I remember going home & telling my father, playing up the insults against Mama as much as I could. In addition to the fact that I'd actually met the guy as a friend's fiance.I didn't want my parents to start hounding me about marrying him. They also had a tendency to see it as an opportunity whenever I met an educated, Morrocan boy from a good family while living abroad. But I knew my father would never tolerate any disrespect to my mother.
And it worked. I managed to cut that story much shorter than it could otherwise have turned out to be.
Except a few months later, the same guy proposed to my cousin. I could see why. My cousin didn't have a Berber mother. She was much purer than me. She was also younger than me & much, much younger than the guy. So her parents refused him on the grounds that she was too young to get married.

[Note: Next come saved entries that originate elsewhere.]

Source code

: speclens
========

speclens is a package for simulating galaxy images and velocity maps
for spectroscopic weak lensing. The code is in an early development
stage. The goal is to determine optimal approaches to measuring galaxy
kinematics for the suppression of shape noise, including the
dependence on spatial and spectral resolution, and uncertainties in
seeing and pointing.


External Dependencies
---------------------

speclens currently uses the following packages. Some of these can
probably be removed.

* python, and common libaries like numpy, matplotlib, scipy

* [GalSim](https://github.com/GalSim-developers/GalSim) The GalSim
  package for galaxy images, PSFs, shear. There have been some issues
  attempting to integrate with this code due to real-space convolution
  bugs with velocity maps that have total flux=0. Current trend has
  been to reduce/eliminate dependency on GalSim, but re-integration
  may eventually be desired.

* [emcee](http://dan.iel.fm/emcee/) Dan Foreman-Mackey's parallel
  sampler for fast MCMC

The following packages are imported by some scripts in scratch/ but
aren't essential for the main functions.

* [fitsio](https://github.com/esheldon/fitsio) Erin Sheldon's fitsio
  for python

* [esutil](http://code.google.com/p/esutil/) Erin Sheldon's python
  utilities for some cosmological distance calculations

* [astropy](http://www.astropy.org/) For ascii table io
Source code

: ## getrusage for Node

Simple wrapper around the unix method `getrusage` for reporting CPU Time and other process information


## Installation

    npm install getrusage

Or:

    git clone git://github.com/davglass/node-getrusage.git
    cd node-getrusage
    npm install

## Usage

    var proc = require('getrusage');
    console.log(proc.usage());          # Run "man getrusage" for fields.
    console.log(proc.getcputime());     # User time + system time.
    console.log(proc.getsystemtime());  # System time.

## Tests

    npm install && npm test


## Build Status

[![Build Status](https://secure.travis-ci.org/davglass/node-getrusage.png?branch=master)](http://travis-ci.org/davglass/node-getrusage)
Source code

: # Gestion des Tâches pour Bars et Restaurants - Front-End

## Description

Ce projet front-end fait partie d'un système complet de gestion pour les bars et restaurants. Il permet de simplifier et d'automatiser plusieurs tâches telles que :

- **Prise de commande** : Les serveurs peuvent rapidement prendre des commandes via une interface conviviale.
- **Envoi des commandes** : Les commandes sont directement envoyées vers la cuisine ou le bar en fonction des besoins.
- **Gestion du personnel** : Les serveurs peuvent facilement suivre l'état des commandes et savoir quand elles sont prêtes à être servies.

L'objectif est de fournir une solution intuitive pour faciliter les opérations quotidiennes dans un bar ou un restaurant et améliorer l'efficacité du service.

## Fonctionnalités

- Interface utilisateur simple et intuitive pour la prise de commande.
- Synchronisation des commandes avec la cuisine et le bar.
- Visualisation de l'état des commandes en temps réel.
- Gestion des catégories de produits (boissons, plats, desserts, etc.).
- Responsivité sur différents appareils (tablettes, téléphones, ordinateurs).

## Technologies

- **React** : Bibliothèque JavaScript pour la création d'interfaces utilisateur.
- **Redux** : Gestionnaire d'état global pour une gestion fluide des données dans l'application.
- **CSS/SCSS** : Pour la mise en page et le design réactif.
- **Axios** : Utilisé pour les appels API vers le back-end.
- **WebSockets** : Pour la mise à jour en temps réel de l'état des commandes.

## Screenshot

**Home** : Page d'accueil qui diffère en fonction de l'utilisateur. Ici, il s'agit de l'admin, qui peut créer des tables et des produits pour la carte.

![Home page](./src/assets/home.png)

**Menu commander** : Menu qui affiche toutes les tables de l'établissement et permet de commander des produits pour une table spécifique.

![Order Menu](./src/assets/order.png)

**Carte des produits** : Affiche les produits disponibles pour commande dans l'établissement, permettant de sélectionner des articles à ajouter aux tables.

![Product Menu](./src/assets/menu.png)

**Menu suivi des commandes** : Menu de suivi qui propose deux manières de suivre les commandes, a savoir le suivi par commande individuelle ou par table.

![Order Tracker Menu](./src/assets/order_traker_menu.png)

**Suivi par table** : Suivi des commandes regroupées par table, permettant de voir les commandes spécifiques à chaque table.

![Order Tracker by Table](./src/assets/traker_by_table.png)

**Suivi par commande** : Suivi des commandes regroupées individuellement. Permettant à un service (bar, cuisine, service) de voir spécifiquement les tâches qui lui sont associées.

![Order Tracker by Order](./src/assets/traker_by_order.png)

And his mother decided that the first refusal was an insult. The second was a declaration of war. She started a family feud against me & my cousin. Gossiping, starting rumors, abusing either one of us whenever she runs into us in public.
For years, everytime I'd meet her at social events(usually weddings), she'd ask me snidely if there was anything on the way - meaning an engagement or a marriage, that she wanted to 'tifra7 feeni'(congratulate me). She'd make unpleasant - although perfectly polite - comments about my clothes, the way I danced, the way I ate & subtly suggest maybe these could be reasons - in addition to my polluted blood - for my spinster status. All in this cloying, laughing manner that women have. She never failed to hug & kiss me when we met. Or to inject the words 'ya binti'(my daughter) or 'habibti' & other terms of affection an older woman would use to a younger one who was like a daughter to her. As I got older, I lived in dread of her. There's no end to the humiliations a woman her age could inflict on you. And you could never be rude to her because then you'd be demonstrating a deficient upbringing & humiliating yourself & your parents more.
My mother could respond to her & usually handled her beautifully. But she was rarely nasty to me infront of my mother. She would wait to catch me alone.
Last night, we met at a wedding. When I saw her, I unconsciously found myself edging closer to my husband. Then I told myself I was being stupid. I was a grown woman, I had no business to be hiding behind him. Or to be scared of her. But I was. Afraid of her. She hates me so much. To hold a grudge and be so spiteful for all these years. It's scary. What does she WANT? I mean, her son is already married. Has been for some years. I heard that in the end, he went home to Casa & had an arranged marriage there & was now living with his wife in Dubai.
I stayed close to my husband all evening. And she still made sure I caught a comment she whispered to another woman while we were standing by the buffet. Something about silly girls having to settle for foreigners because they're getting old & can no longer get good Morrocan boys to look at them.